Op 9 juli nam het Sovjetcongres, dat al uit enkele bolsjewieken bestond, unaniem een besluit aan om de linkse SR's uit de Sovjets te verdrijven. Maar op het laagste niveau bleven de linkse sociaal-revolutionairen en zelfs de mensjewieken, zonder veel reclame, hoewel ze hun mening niet verborgen hielden, tot het begin van de jaren twintig in de sovjets werken.
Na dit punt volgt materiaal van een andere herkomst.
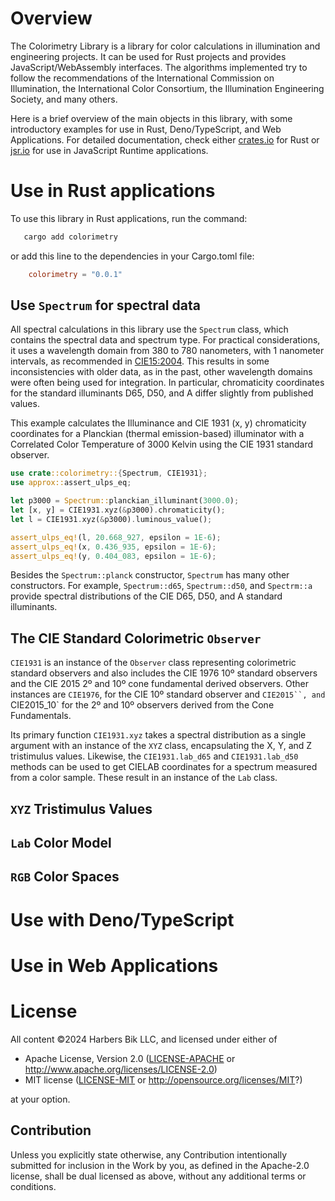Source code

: 
# Overview
The Colorimetry Library is a library for color calculations in illumination and engineering projects.
It can be used for Rust projects and provides JavaScript/WebAssembly interfaces.
The algorithms implemented try to follow the recommendations of the International Commission on Illumination,
the International Color Consortium, the Illumination Engineering Society, and many others.

Here is a brief overview of the main objects in this library, with some introductory examples for use in Rust, Deno/TypeScript, and Web Applications.
For detailed documentation, check either [crates.io](https://crates.io/crates/colorimetry) for Rust or [jsr.io](https://jsr.io/@harbik/colorimetry) for use in JavaScript Runtime applications.

# Use in Rust applications

To use this library in Rust applications, run the command:
 ```bash
    cargo add colorimetry
```
or add this line to the dependencies in your Cargo.toml file:
```toml
    colorimetry = "0.0.1"
```

## Use `Spectrum` for spectral data
All spectral calculations in this library use the `Spectrum` class, which contains the spectral data and spectrum type.
For practical considerations, it uses a wavelength domain from 380 to 780 nanometers, with 1 nanometer intervals, as recommended in [CIE15:2004](https://archive.org/details/gov.law.cie.15.2004).
This results in some inconsistencies with older data, as in the past, other wavelength domains were often being used for integration.
In particular, chromaticity coordinates for the standard illuminants D65, D50, and A differ slightly from published values.

This example calculates the Illuminance and CIE 1931 (x, y) chromaticity
coordinates for a Planckian (thermal emission-based) illuminator with a
Correlated Color Temperature of 3000 Kelvin using the CIE 1931 standard observer.

```rust
use crate::colorimetry::{Spectrum, CIE1931};
use approx::assert_ulps_eq;

let p3000 = Spectrum::planckian_illuminant(3000.0);
let [x, y] = CIE1931.xyz(&p3000).chromaticity();
let l = CIE1931.xyz(&p3000).luminous_value();

assert_ulps_eq!(l, 20.668_927, epsilon = 1E-6);
assert_ulps_eq!(x, 0.436_935, epsilon = 1E-6);
assert_ulps_eq!(y, 0.404_083, epsilon = 1E-6);
```

Besides the `Spectrum::planck` constructor, `Spectrum` has many other constructors.
For example, `Spectrum::d65`, `Spectrum::d50`, and `Spectrm::a` provide spectral distributions of the CIE D65, D50, and A standard illuminants.

## The CIE Standard Colorimetric `Observer`
`CIE1931` is an instance of the `Observer` class representing colorimetric standard observers and also includes the CIE 1976 10º standard observers and the CIE 2015 2º and 10º cone fundamental derived observers.
Other instances are `CIE1976`, for the CIE 10º standard observer and `CIE2015``, and `CIE2015_10` for the 2º and 10º observers derived from the Cone Fundamentals.

Its primary function `CIE1931.xyz` takes a spectral distribution as a single argument with an instance of the `XYZ` class, encapsulating the X, Y, and Z tristimulus values.
Likewise, the `CIE1931.lab_d65` and `CIE1931.lab_d50` methods can be used to get CIELAB coordinates for a spectrum measured from a color sample.
These result in an instance of the `Lab` class.


## `XYZ` Tristimulus Values

## `Lab` Color Model

## `RGB` Color Spaces


# Use with Deno/TypeScript



# Use in Web Applications

# License
All content &copy;2024 Harbers Bik LLC, and licensed under either of

 * Apache License, Version 2.0
   ([LICENSE-APACHE](LICENSE-APACHE) or <http://www.apache.org/licenses/LICENSE-2.0>)
 * MIT license
   ([LICENSE-MIT](LICENSE-MIT) or <http://opensource.org/licenses/MIT>?)

at your option.

## Contribution

Unless you explicitly state otherwise, any Contribution intentionally submitted
for inclusion in the Work by you, as defined in the Apache-2.0 license, shall be
dual licensed as above, without any additional terms or conditions.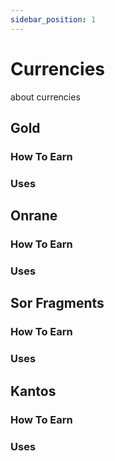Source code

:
 ```yaml
---
sidebar_position: 1
---
```


# Currencies

about currencies

## Gold


### How To Earn

### Uses


## Onrane


### How To Earn

### Uses



## Sor Fragments


### How To Earn

### Uses


## Kantos


### How To Earn

### Uses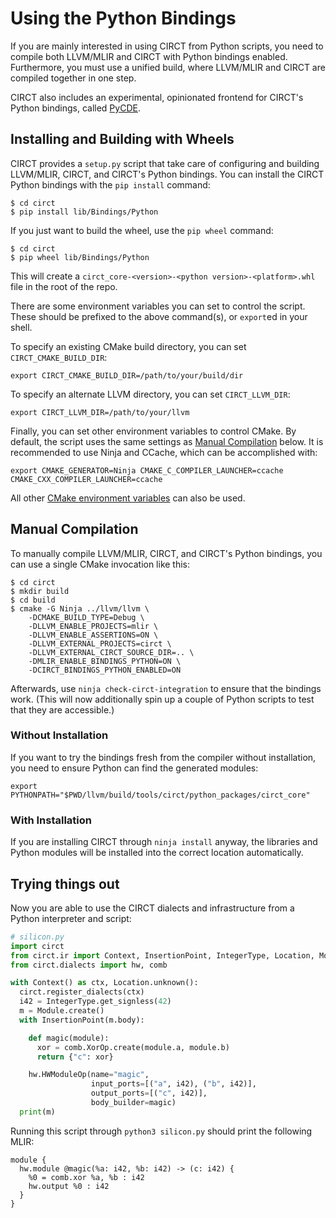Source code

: # Using the Python Bindings

If you are mainly interested in using CIRCT from Python scripts, you need to compile both LLVM/MLIR and CIRCT with Python bindings enabled. Furthermore, you must use a unified build, where LLVM/MLIR and CIRCT are compiled together in one step. 

CIRCT also includes an experimental, opinionated frontend for CIRCT's Python bindings, called [PyCDE](PyCDE).

## Installing and Building with Wheels

CIRCT provides a `setup.py` script that take care of configuring and building LLVM/MLIR, CIRCT, and CIRCT's Python bindings. You can install the CIRCT Python bindings with the `pip install` command:

```
$ cd circt
$ pip install lib/Bindings/Python
```

If you just want to build the wheel, use the `pip wheel` command:

```
$ cd circt
$ pip wheel lib/Bindings/Python
```

This will create a `circt_core-<version>-<python version>-<platform>.whl` file in the root of the repo.

There are some environment variables you can set to control the script. These should be prefixed to the above command(s), or `export`ed in your shell.

To specify an existing CMake build directory, you can set `CIRCT_CMAKE_BUILD_DIR`:

```
export CIRCT_CMAKE_BUILD_DIR=/path/to/your/build/dir
```

To specify an alternate LLVM directory, you can set `CIRCT_LLVM_DIR`:

```
export CIRCT_LLVM_DIR=/path/to/your/llvm
```

Finally, you can set other environment variables to control CMake. By default, the script uses the same settings as [Manual Compilation](#manual-compilation) below. It is recommended to use Ninja and CCache, which can be accomplished with:

```
export CMAKE_GENERATOR=Ninja CMAKE_C_COMPILER_LAUNCHER=ccache CMAKE_CXX_COMPILER_LAUNCHER=ccache
```

All other [CMake environment variables](https://cmake.org/cmake/help/latest/manual/cmake-env-variables.7.html) can also be used.

## Manual Compilation

To manually compile LLVM/MLIR, CIRCT, and CIRCT's Python bindings, you can use a single CMake invocation like this:

```
$ cd circt
$ mkdir build
$ cd build
$ cmake -G Ninja ../llvm/llvm \
    -DCMAKE_BUILD_TYPE=Debug \
    -DLLVM_ENABLE_PROJECTS=mlir \
    -DLLVM_ENABLE_ASSERTIONS=ON \
    -DLLVM_EXTERNAL_PROJECTS=circt \
    -DLLVM_EXTERNAL_CIRCT_SOURCE_DIR=.. \
    -DMLIR_ENABLE_BINDINGS_PYTHON=ON \
    -DCIRCT_BINDINGS_PYTHON_ENABLED=ON
```

Afterwards, use `ninja check-circt-integration` to ensure that the bindings work. (This will now additionally spin up a couple of Python scripts to test that they are accessible.)

### Without Installation

If you want to try the bindings fresh from the compiler without installation, you need to ensure Python can find the generated modules:

```
export PYTHONPATH="$PWD/llvm/build/tools/circt/python_packages/circt_core"
```

### With Installation

If you are installing CIRCT through `ninja install` anyway, the libraries and Python modules will be installed into the correct location automatically.

## Trying things out

Now you are able to use the CIRCT dialects and infrastructure from a Python interpreter and script:

```python
# silicon.py
import circt
from circt.ir import Context, InsertionPoint, IntegerType, Location, Module
from circt.dialects import hw, comb

with Context() as ctx, Location.unknown():
  circt.register_dialects(ctx)
  i42 = IntegerType.get_signless(42)
  m = Module.create()
  with InsertionPoint(m.body):

    def magic(module):
      xor = comb.XorOp.create(module.a, module.b)
      return {"c": xor}

    hw.HWModuleOp(name="magic",
                  input_ports=[("a", i42), ("b", i42)],
                  output_ports=[("c", i42)],
                  body_builder=magic)
  print(m)
```

Running this script through `python3 silicon.py` should print the following MLIR:

```mlir
module {
  hw.module @magic(%a: i42, %b: i42) -> (c: i42) {
    %0 = comb.xor %a, %b : i42
    hw.output %0 : i42
  }
}
```
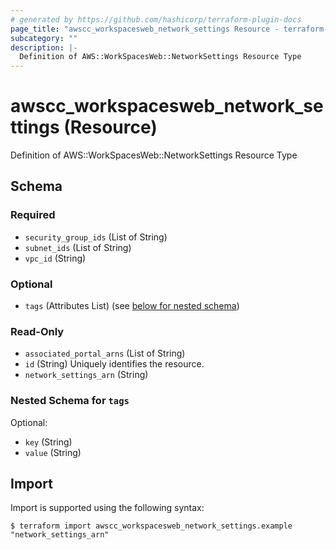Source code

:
 ```yaml
---
# generated by https://github.com/hashicorp/terraform-plugin-docs
page_title: "awscc_workspacesweb_network_settings Resource - terraform-provider-awscc"
subcategory: ""
description: |-
  Definition of AWS::WorkSpacesWeb::NetworkSettings Resource Type
---
```


# awscc_workspacesweb_network_settings (Resource)

Definition of AWS::WorkSpacesWeb::NetworkSettings Resource Type



<!-- schema generated by tfplugindocs -->
## Schema

### Required

- `security_group_ids` (List of String)
- `subnet_ids` (List of String)
- `vpc_id` (String)

### Optional

- `tags` (Attributes List) (see [below for nested schema](#nestedatt--tags))

### Read-Only

- `associated_portal_arns` (List of String)
- `id` (String) Uniquely identifies the resource.
- `network_settings_arn` (String)

<a id="nestedatt--tags"></a>
### Nested Schema for `tags`

Optional:

- `key` (String)
- `value` (String)

## Import

Import is supported using the following syntax:

```shell
$ terraform import awscc_workspacesweb_network_settings.example "network_settings_arn"
```
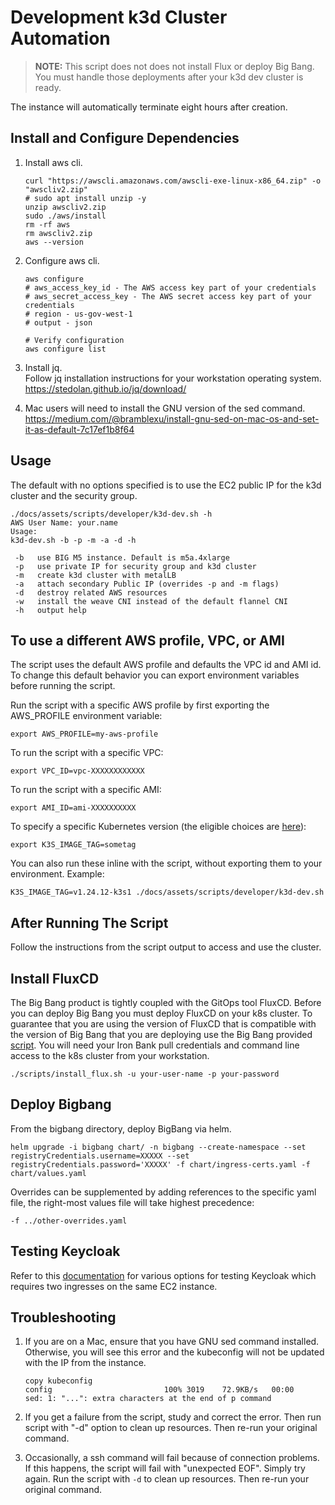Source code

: # Development k3d Cluster Automation

> **NOTE:** This script does not does not install Flux or deploy Big Bang. You must handle those deployments after your k3d dev cluster is ready.

The instance will automatically terminate eight hours after creation.

## Install and Configure Dependencies

1. Install aws cli.

   ```shell
   curl "https://awscli.amazonaws.com/awscli-exe-linux-x86_64.zip" -o "awscliv2.zip"
   # sudo apt install unzip -y
   unzip awscliv2.zip
   sudo ./aws/install
   rm -rf aws
   rm awscliv2.zip
   aws --version
   ```

1. Configure aws cli.

   ```shell
   aws configure
   # aws_access_key_id - The AWS access key part of your credentials
   # aws_secret_access_key - The AWS secret access key part of your credentials
   # region - us-gov-west-1
   # output - json

   # Verify configuration
   aws configure list
   ```

1. Install jq.  
    Follow jq installation instructions for your workstation operating system.  
    <https://stedolan.github.io/jq/download/>

1. Mac users will need to install the GNU version of the sed command.  
   <https://medium.com/@bramblexu/install-gnu-sed-on-mac-os-and-set-it-as-default-7c17ef1b8f64>

## Usage

The default with no options specified is to use the EC2 public IP for the k3d cluster and the security group.

```shell
./docs/assets/scripts/developer/k3d-dev.sh -h
AWS User Name: your.name
Usage:
k3d-dev.sh -b -p -m -a -d -h

 -b   use BIG M5 instance. Default is m5a.4xlarge
 -p   use private IP for security group and k3d cluster
 -m   create k3d cluster with metalLB
 -a   attach secondary Public IP (overrides -p and -m flags)
 -d   destroy related AWS resources
 -w   install the weave CNI instead of the default flannel CNI
 -h   output help
```
## To use a different AWS profile, VPC, or AMI
The script uses the default AWS profile and defaults the VPC id and AMI id. 
To change this default behavior you can export environment variables before running the script.  

Run the script with a specific AWS profile by first exporting the AWS_PROFILE environment variable:
```shell
export AWS_PROFILE=my-aws-profile
```
To run the script with a specific VPC:
```shell
export VPC_ID=vpc-XXXXXXXXXXXX
```
To run the script with a specific AMI:
```shell
export AMI_ID=ami-XXXXXXXXXX
```
To specify a specific Kubernetes version (the eligible choices are [here](https://hub.docker.com/r/rancher/k3s/tags)):
```shell
export K3S_IMAGE_TAG=sometag
```

You can also run these inline with the script, without exporting them to your environment.  Example:

```shell
K3S_IMAGE_TAG=v1.24.12-k3s1 ./docs/assets/scripts/developer/k3d-dev.sh
```

## After Running The Script

Follow the instructions from the script output to access and use the cluster.


## Install FluxCD

The Big Bang product is tightly coupled with the GitOps tool FluxCD. Before you can deploy Big Bang you must deploy FluxCD on your k8s cluster. To guarantee that you are using the version of FluxCD that is compatible with the version of Big Bang that you are deploying use the Big Bang provided [script](../../scripts/install_flux.sh). You will need your Iron Bank pull credentials and command line access to the k8s cluster from your workstation.

```shell
./scripts/install_flux.sh -u your-user-name -p your-password
```

## Deploy Bigbang

From the bigbang directory, deploy BigBang via helm.
```shell
helm upgrade -i bigbang chart/ -n bigbang --create-namespace --set registryCredentials.username=XXXXX --set registryCredentials.password='XXXXX' -f chart/ingress-certs.yaml -f chart/values.yaml
```

Overrides can be supplemented by adding references to the specific yaml file, the right-most values file will take highest precedence: 
```shell
-f ../other-overrides.yaml
```

## Testing Keycloak

Refer to this [documentation](package-integration/sso.md#Prerequisites) for various options for testing Keycloak which requires two ingresses on the same EC2 instance.

## Troubleshooting

1. If you are on a Mac, ensure that you have GNU sed command installed. Otherwise, you will see this error and the kubeconfig will not be updated with the IP from the instance.

   ```console
   copy kubeconfig
   config                         100% 3019    72.9KB/s   00:00
   sed: 1: "...": extra characters at the end of p command

   ```

2. If you get a failure from the script, study and correct the error. Then run script with "-d" option to clean up resources. Then re-run your original command.

3. Occasionally, a ssh command will fail because of connection problems. If this happens, the script will fail with "unexpected EOF". Simply try again. Run the script with `-d` to clean up resources. Then re-run your original command.
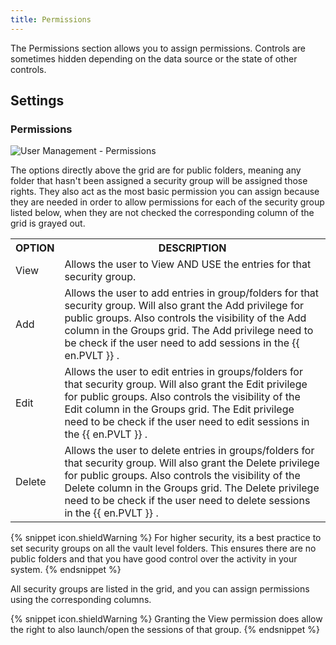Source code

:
 ```yaml
---
title: Permissions
---
```

The Permissions section allows you to assign permissions. Controls are sometimes hidden depending on the data source or the state of other controls. 

## Settings 

### Permissions 

![User Management - Permissions](/img/en/rdm/mac/clip10389.png) 

The options directly above the grid are for public folders, meaning any folder that hasn't been assigned a security group will be assigned those rights. They also act as the most basic permission you can assign because they are needed in order to allow permissions for each of the security group listed below, when they are not checked the corresponding column of the grid is grayed out. 

<table>
	<tr>
		<th>
OPTION 
		</th>
		<th>
DESCRIPTION 
		</th>
	</tr>
	<tr>
		<td>
View 
		</td>
		<td>
Allows the user to View AND USE the entries for that security group. 
		</td>
	</tr>
	<tr>
		<td>
Add 
		</td>
		<td>
Allows the user to add entries in group/folders for that security group. Will also grant the Add privilege for public groups. Also controls the visibility of the Add column in the Groups grid. The Add privilege need to be check if the user need to add sessions in the {{ en.PVLT }} . 
		</td>
	</tr>
	<tr>
		<td>
Edit 
		</td>
		<td>
Allows the user to edit entries in groups/folders for that security group. Will also grant the Edit privilege for public groups. Also controls the visibility of the Edit column in the Groups grid. The Edit privilege need to be check if the user need to edit sessions in the {{ en.PVLT }} . 
		</td>
	</tr>
	<tr>
		<td>
Delete 
		</td>
		<td>
Allows the user to delete entries in groups/folders for that security group. Will also grant the Delete privilege for public groups. Also controls the visibility of the Delete column in the Groups grid. The Delete privilege need to be check if the user need to delete sessions in the {{ en.PVLT }} . 
		</td>
	</tr>
</table>

{% snippet icon.shieldWarning %} 
For higher security, its a best practice to set security groups on all the vault level folders. This ensures there are no public folders and that you have good control over the activity in your system. 
{% endsnippet %}
 
All security groups are listed in the grid, and you can assign permissions using the corresponding columns. 

{% snippet icon.shieldWarning %} 
Granting the View permission does allow the right to also launch/open the sessions of that group. 
{% endsnippet %}
 

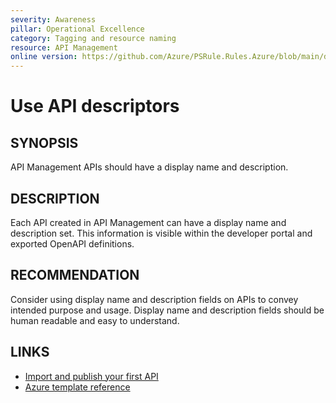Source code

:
 ```yaml
---
severity: Awareness
pillar: Operational Excellence
category: Tagging and resource naming
resource: API Management
online version: https://github.com/Azure/PSRule.Rules.Azure/blob/main/docs/en/rules/Azure.APIM.APIDescriptors.md
---
```


# Use API descriptors

## SYNOPSIS

API Management APIs should have a display name and description.

## DESCRIPTION

Each API created in API Management can have a display name and description set.
This information is visible within the developer portal and exported OpenAPI definitions.

## RECOMMENDATION

Consider using display name and description fields on APIs to convey intended purpose and usage.
Display name and description fields should be human readable and easy to understand.

## LINKS

- [Import and publish your first API](https://docs.microsoft.com/en-us/azure/api-management/import-and-publish)
- [Azure template reference](https://docs.microsoft.com/en-us/azure/templates/microsoft.apimanagement/service/apis#ApiCreateOrUpdateProperties)
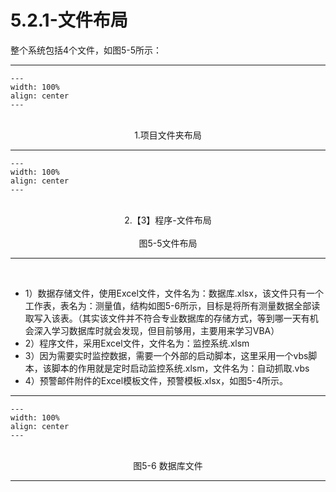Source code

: # 5.2.1-文件布局

整个系统包括4个文件，如图5-5所示：

---
```{figure} image/5-5-1.png
---
width: 100%
align: center
---
```
<br />
<center>1.项目文件夹布局</center>

---
```{figure} image/5-5-2.png
---
width: 100%
align: center
---
```
<br />
<center>2.【3】程序-文件布局</center>
<br />
<center>图5-5文件布局</center>

---
<br />

- 1）数据存储文件，使用Excel文件，文件名为：数据库.xlsx，该文件只有一个工作表，表名为：测量值，结构如图5-6所示，目标是将所有测量数据全部读取写入该表。（其实该文件并不符合专业数据库的存储方式，等到哪一天有机会深入学习数据库时就会发现，但目前够用，主要用来学习VBA）
- 2）程序文件，采用Excel文件，文件名为：监控系统.xlsm
- 3）因为需要实时监控数据，需要一个外部的启动脚本，这里采用一个vbs脚本，该脚本的作用就是定时启动监控系统.xlsm，文件名为：自动抓取.vbs
- 4）预警邮件附件的Excel模板文件，预警模板.xlsx，如图5-4所示。

---
```{figure} image/5-6.png
---
width: 100%
align: center
---
```
<br />
<center>图5-6 数据库文件</center>

---
<br />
Zo werd, na de onderdrukking van de opstand van de linkse SR's, in Rusland een autoritair eenpartijregime opgericht. De Linkse SR's werden verslagen en waren niet in staat om de oorlog tussen Sovjet-Rusland en Duitsland te hernieuwen. De Duitse regering vergaf, nadat Lenin zich op 6 juli al verontschuldigde, de moord op hun ambassadeur.
Letse schutters en afgevaardigden naar het 5e Sovjetcongres voor het Bolshoi Theater
Opstand in Yaroslavl
Ook op 6 juli begon de opstand in Yaroslavl. Het werd geleid door kolonel Alexander Perkhurov, een activist van de ondergrondse Unie voor de verdediging van het moederland en de vrijheid, de sociaal-revolutionair Boris Savinkov. De voorbereiding van de opstand in Yaroslavl vergde veel tijd: daarvoor werd in de stad gedurende enkele maanden een anti-bolsjewistische ondergrondse gevormd uit de voormalige leden van de Unie van Officieren, de Unie van Frontlinie-soldaten en de Unie van St. George's Cavaliers. Aan het begin van de opstand in de stad was het mogelijk om wettelijk maximaal 300 officieren te huisvesten, die volgens de legende kwamen om zich opnieuw in te schrijven voor dienst in het Rode Leger. In de nacht van 6 juli vielen de rebellen onder leiding van Perkhurov (aanvankelijk ongeveer 100 mensen) een groot wapendepot aan en namen ze in beslag. Een detachement militieleden, gestuurd op het signaal van het incident, ging ook naar de kant van de rebellen, en in de ochtend - de hele stadsmilitie onder leiding van de provinciale commissaris. Terwijl ze de stad binnentrokken, ging de pantserdivisie (2 pantserwagens en 5 machinegeweren van groot kaliber) ook naar de kant van de rebellen en een ander regiment verklaarde de neutraliteit. Aan de kant van de Reds, slechts een kleine zogenaamde. "Special Communist Detachment", dat de wapens neerlegde na een korte strijd.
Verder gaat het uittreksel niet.